Why you shouldn’t be worried about your internet service provider’s data retention policy

Telstra is taking a different tack in Australia.

The Australian Communications and Media Authority (ACMA) has told telcos that they have to maintain a database of customer records, even when a customer is no longer using the service.

It means that telcos will no longer have to collect that data when they get a court order for a data breach.

But the ACCC has warned that the requirement will be too strict and could end up creating an incentive for ISPs to do things that would be unlawful under Australian law. 

In its report, the ACCCs warns that telco providers “may be able to use this database to collect personal information about the subscriber in order to identify them as a particular customer, for example for billing purposes.”

The ACCC is asking telcos to maintain the database of customers who have been removed from the service for reasons other than breaches, and to give customers the option to opt out of data collection by the telco.

 Telcos must also keep records of “data use” of the customers who were removed from their service.
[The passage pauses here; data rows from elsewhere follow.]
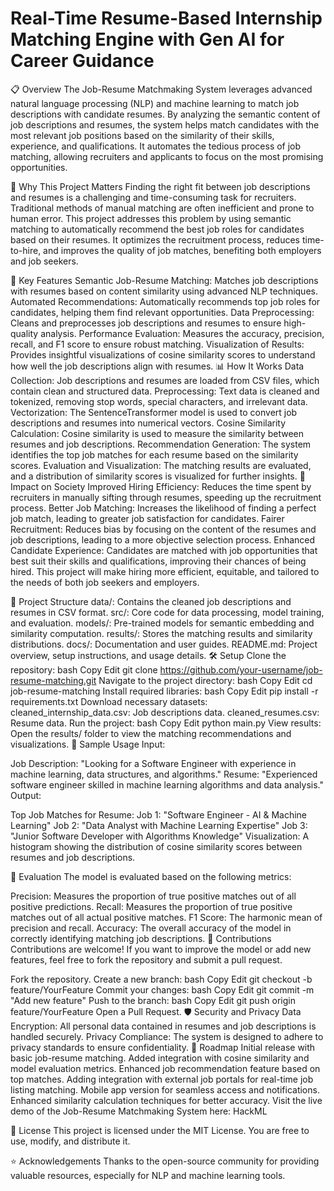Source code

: #  Real-Time Resume-Based Internship Matching Engine with Gen AI for Career Guidance
📋 Overview
The Job-Resume Matchmaking System leverages advanced natural language processing (NLP) and machine learning to match job descriptions with candidate resumes. By analyzing the semantic content of job descriptions and resumes, the system helps match candidates with the most relevant job positions based on the similarity of their skills, experience, and qualifications. It automates the tedious process of job matching, allowing recruiters and applicants to focus on the most promising opportunities.

🌟 Why This Project Matters
Finding the right fit between job descriptions and resumes is a challenging and time-consuming task for recruiters. Traditional methods of manual matching are often inefficient and prone to human error. This project addresses this problem by using semantic matching to automatically recommend the best job roles for candidates based on their resumes. It optimizes the recruitment process, reduces time-to-hire, and improves the quality of job matches, benefiting both employers and job seekers.

🚀 Key Features
Semantic Job-Resume Matching: Matches job descriptions with resumes based on content similarity using advanced NLP techniques.
Automated Recommendations: Automatically recommends top job roles for candidates, helping them find relevant opportunities.
Data Preprocessing: Cleans and preprocesses job descriptions and resumes to ensure high-quality analysis.
Performance Evaluation: Measures the accuracy, precision, recall, and F1 score to ensure robust matching.
Visualization of Results: Provides insightful visualizations of cosine similarity scores to understand how well the job descriptions align with resumes.
📊 How It Works
Data Collection: Job descriptions and resumes are loaded from CSV files, which contain clean and structured data.
Preprocessing: Text data is cleaned and tokenized, removing stop words, special characters, and irrelevant data.
Vectorization: The SentenceTransformer model is used to convert job descriptions and resumes into numerical vectors.
Cosine Similarity Calculation: Cosine similarity is used to measure the similarity between resumes and job descriptions.
Recommendation Generation: The system identifies the top job matches for each resume based on the similarity scores.
Evaluation and Visualization: The matching results are evaluated, and a distribution of similarity scores is visualized for further insights.
🌟 Impact on Society
Improved Hiring Efficiency: Reduces the time spent by recruiters in manually sifting through resumes, speeding up the recruitment process.
Better Job Matching: Increases the likelihood of finding a perfect job match, leading to greater job satisfaction for candidates.
Fairer Recruitment: Reduces bias by focusing on the content of the resumes and job descriptions, leading to a more objective selection process.
Enhanced Candidate Experience: Candidates are matched with job opportunities that best suit their skills and qualifications, improving their chances of being hired.
This project will make hiring more efficient, equitable, and tailored to the needs of both job seekers and employers.

📂 Project Structure
data/: Contains the cleaned job descriptions and resumes in CSV format.
src/: Core code for data processing, model training, and evaluation.
models/: Pre-trained models for semantic embedding and similarity computation.
results/: Stores the matching results and similarity distributions.
docs/: Documentation and user guides.
README.md: Project overview, setup instructions, and usage details.
🛠️ Setup
Clone the repository:
bash
Copy
Edit
git clone https://github.com/your-username/job-resume-matching.git
Navigate to the project directory:
bash
Copy
Edit
cd job-resume-matching
Install required libraries:
bash
Copy
Edit
pip install -r requirements.txt
Download necessary datasets:
cleaned_internship_data.csv: Job descriptions data.
cleaned_resumes.csv: Resume data.
Run the project:
bash
Copy
Edit
python main.py
View results:
Open the results/ folder to view the matching recommendations and visualizations.
🔄 Sample Usage
Input:

Job Description: "Looking for a Software Engineer with experience in machine learning, data structures, and algorithms."
Resume: "Experienced software engineer skilled in machine learning algorithms and data analysis."
Output:

Top Job Matches for Resume:
Job 1: "Software Engineer - AI & Machine Learning"
Job 2: "Data Analyst with Machine Learning Expertise"
Job 3: "Junior Software Developer with Algorithms Knowledge"
Visualization:
A histogram showing the distribution of cosine similarity scores between resumes and job descriptions.

🧪 Evaluation
The model is evaluated based on the following metrics:

Precision: Measures the proportion of true positive matches out of all positive predictions.
Recall: Measures the proportion of true positive matches out of all actual positive matches.
F1 Score: The harmonic mean of precision and recall.
Accuracy: The overall accuracy of the model in correctly identifying matching job descriptions.
🤝 Contributions
Contributions are welcome! If you want to improve the model or add new features, feel free to fork the repository and submit a pull request.

Fork the repository.
Create a new branch:
bash
Copy
Edit
git checkout -b feature/YourFeature
Commit your changes:
bash
Copy
Edit
git commit -m "Add new feature"
Push to the branch:
bash
Copy
Edit
git push origin feature/YourFeature
Open a Pull Request.
🛡️ Security and Privacy
Data Encryption: All personal data contained in resumes and job descriptions is handled securely.
Privacy Compliance: The system is designed to adhere to privacy standards to ensure confidentiality.
📅 Roadmap
 Initial release with basic job-resume matching.
 Added integration with cosine similarity and model evaluation metrics.
 Enhanced job recommendation feature based on top matches.
 Adding integration with external job portals for real-time job listing matching.
 Mobile app version for seamless access and notifications.
 Enhanced similarity calculation techniques for better accuracy.
Visit the live demo of the Job-Resume Matchmaking System here: HackML

📜 License
This project is licensed under the MIT License. You are free to use, modify, and distribute it.

⭐ Acknowledgements
Thanks to the open-source community for providing valuable resources, especially for NLP and machine learning tools.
“This is a requirement of the Telecommunications Act 1988, and must be maintained at all times.

Telcos will be required to provide a list of the names and addresses of the individuals whose data has been collected,” the ACCs said.

In Australia, telcos collect the following data:  Name  of customer  Account  Number  Age  Height  Weight  Body type  Gender  Occupation  Job title  Phone number  Mobile phone number Email address Other information Telecommunications providers have to keep records for two years, after which the data is deleted. 

However, the Australian Privacy Principles (APPs) state that “no data can be deleted without the express consent of the person to whom it relates.”

In other words, if a telco receives a court injunction, the company has to maintain records for at least two years.

If the telcos want to delete customer records they must follow a strict legal process, such as a request for a court hearing, and have a court’s approval.

For instance, in a case where the ACC was asked to maintain customer records in relation to a breach, the telcs must provide a request to the court for a hearing on whether to retain the records, and comply with the APPs.

However, in other cases, telco companies have to follow a legal process to comply with their customers.

When a customer requests a court to keep their personal data, the court must review the request and decide whether to keep the records.

In some cases, the information could be retained for at the customer’s request for an indefinite period of time.

The ACTC is currently seeking further information from telcos about how they will comply with these requirements.